(Records supplied)
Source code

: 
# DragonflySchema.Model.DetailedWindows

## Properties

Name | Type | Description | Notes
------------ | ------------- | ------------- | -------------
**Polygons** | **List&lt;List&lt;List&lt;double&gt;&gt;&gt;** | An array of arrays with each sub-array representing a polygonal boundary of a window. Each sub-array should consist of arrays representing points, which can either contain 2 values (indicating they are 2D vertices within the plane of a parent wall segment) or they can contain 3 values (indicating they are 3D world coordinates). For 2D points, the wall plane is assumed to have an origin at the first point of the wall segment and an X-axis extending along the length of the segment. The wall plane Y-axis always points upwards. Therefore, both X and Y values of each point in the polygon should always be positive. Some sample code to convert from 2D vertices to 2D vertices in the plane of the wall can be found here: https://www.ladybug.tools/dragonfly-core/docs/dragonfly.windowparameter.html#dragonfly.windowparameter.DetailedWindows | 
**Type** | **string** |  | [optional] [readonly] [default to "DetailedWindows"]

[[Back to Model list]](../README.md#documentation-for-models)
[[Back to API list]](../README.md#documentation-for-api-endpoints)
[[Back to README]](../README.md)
(End Records supplied)
Each line from the one containing "[[Back to API" through the end of the material must be returned exactly; no other line should appear.

■ Exercise output ■
[[Back to API list]](../README.md#documentation-for-api-endpoints)
[[Back to README]](../README.md)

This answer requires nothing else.